● **What you will do**
Restate only the tail of the data below, starting at the line that contains "[child processes]: child_process.md" and including the last line, word for word.

● **Stored items**
= Beginning of Section =
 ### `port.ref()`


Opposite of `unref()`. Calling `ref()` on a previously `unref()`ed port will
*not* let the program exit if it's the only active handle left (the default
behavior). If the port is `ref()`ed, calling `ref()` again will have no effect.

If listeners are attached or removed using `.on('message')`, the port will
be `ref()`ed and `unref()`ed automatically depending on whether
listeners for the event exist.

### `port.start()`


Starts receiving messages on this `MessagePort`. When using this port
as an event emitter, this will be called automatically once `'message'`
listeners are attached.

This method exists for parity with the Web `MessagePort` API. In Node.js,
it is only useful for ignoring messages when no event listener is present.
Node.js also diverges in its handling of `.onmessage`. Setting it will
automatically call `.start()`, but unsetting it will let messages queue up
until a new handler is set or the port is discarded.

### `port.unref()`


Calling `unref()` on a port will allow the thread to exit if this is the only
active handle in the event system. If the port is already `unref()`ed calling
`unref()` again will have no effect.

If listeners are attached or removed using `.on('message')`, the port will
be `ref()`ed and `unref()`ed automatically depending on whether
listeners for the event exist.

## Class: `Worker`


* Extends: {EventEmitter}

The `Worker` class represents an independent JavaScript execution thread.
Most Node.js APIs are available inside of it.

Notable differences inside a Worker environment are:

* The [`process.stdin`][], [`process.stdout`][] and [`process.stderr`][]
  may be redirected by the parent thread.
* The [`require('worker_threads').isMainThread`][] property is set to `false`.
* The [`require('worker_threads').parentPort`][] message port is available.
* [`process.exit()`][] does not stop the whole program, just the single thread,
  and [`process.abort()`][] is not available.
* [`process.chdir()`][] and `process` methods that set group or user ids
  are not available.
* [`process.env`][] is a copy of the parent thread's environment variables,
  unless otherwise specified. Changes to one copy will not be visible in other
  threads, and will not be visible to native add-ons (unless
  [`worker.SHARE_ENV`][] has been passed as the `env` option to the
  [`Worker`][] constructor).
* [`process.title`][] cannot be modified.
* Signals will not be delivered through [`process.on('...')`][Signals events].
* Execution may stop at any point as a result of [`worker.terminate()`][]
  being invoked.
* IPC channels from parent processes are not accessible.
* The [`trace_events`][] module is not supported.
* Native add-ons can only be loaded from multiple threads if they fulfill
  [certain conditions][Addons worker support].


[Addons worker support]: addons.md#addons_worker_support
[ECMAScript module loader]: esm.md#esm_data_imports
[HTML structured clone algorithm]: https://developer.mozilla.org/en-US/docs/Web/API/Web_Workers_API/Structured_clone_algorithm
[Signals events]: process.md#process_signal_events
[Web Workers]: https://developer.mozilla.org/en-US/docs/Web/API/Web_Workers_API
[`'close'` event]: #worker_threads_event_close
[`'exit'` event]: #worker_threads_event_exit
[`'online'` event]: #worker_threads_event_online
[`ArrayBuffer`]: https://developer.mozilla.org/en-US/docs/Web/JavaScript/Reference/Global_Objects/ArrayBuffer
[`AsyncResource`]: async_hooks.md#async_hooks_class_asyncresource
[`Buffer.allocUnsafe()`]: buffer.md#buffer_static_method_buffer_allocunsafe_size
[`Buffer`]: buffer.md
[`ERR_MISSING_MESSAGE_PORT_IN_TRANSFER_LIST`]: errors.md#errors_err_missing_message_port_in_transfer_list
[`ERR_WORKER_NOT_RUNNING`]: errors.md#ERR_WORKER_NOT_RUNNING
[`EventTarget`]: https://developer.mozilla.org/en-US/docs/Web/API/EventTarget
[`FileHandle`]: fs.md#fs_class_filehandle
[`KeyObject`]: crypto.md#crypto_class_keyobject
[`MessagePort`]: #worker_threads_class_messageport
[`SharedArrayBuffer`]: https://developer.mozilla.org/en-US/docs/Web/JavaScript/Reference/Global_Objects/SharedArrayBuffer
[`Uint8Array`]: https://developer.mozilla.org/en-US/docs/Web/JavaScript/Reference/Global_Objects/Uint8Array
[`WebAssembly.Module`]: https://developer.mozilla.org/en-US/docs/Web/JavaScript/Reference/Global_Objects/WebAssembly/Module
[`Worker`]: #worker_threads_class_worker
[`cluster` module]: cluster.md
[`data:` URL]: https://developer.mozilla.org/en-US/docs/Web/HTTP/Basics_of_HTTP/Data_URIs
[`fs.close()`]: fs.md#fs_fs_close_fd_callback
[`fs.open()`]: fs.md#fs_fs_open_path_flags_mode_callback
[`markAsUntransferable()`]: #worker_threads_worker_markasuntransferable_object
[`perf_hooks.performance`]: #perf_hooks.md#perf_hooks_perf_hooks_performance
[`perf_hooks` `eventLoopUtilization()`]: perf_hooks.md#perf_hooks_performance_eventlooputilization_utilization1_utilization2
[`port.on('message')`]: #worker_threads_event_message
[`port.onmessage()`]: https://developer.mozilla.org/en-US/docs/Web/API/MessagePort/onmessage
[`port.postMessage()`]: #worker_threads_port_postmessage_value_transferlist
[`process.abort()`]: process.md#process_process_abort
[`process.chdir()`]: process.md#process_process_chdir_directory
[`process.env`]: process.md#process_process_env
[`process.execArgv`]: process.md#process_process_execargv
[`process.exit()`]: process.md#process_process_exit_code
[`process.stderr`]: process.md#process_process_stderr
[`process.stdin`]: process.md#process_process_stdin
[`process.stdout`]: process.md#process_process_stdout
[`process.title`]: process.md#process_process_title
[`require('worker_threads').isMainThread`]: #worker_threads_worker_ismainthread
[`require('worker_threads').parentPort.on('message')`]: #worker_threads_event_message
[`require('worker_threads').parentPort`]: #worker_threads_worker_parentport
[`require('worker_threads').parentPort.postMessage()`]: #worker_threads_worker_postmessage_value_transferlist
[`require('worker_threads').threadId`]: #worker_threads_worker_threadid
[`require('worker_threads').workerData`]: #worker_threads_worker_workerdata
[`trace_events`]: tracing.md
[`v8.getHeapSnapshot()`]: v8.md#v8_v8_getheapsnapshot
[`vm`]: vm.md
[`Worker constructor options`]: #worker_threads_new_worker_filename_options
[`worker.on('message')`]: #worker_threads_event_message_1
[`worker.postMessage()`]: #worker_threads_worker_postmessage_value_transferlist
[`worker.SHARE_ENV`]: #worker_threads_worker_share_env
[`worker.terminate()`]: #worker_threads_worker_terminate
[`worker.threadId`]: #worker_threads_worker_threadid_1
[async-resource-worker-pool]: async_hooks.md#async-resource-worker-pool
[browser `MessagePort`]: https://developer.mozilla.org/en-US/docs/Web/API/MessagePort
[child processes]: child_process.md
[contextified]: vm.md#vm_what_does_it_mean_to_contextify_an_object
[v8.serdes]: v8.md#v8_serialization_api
= End of Section =
● **Task output**
[child processes]: child_process.md
[contextified]: vm.md#vm_what_does_it_mean_to_contextify_an_object
[v8.serdes]: v8.md#v8_serialization_api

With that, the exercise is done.